A quiet revolution is occurring in serialized television and literary fiction. Writers are finally asking the question Hollywood has avoided for a century: What comes next?
Shows like The Affair, Normal People, Scenes from a Marriage (both Bergman’s original and the remake), and This Is Us have dared to deconstruct the fixed relationship. They do not end at the kiss; they begin there.
What defines a "fixed relationship" in media? It is a narrative that treats the initiation of a relationship as the climax. Consider the classic three-act rom-com:
In this model, the relationship is a locked door. The story is about finding the key. Once the key turns and the door opens, the narrative loses interest. Why? Because the "fixed relationship" is not about romance; it is about acquisition. It borrows the structure of a heist film or a detective novel: there is a treasure (the partner), obstacles, and a final retrieval.
This fixation has created a generation of viewers and readers who believe that romance is a destination. We are taught to ask: Will they or won’t they? We are never taught to ask: What happens at 2:00 AM on a Tuesday when the mortgage is due and the baby won’t sleep?
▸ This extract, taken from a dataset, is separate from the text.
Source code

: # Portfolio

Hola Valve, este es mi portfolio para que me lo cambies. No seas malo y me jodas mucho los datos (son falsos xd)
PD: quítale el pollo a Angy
For centuries, the architecture of Western storytelling has rested on a simple, seductive blueprint: boy meets girl, boy loses girl, boy gets girl back. From the sonnets of Shakespeare to the multiplex explosions of Marvel, the romantic storyline is the unkillable battery hen of narrative arts. We call this structure a "Fixed Relationship" — a narrative destination where the primary goal is the establishment of a couple, and the story ends the moment the glue dries.
But as we binge-watch our way through the 21st century, a strange fatigue is setting in. We are beginning to realize that the "fixed relationship" is a lie. Or, more charitably, an incomplete sentence. It treats love as a problem to be solved rather than a process to be lived. This article dissects the anatomy of the fixed romantic storyline, its psychological grip on our culture, and why the most revolutionary act in modern fiction might be to let the story continue after the kiss.
However, the "fixed relationship" trope is a high-wire act. When the writers fail to maintain tension, the story suffers from The Inevitability Problem.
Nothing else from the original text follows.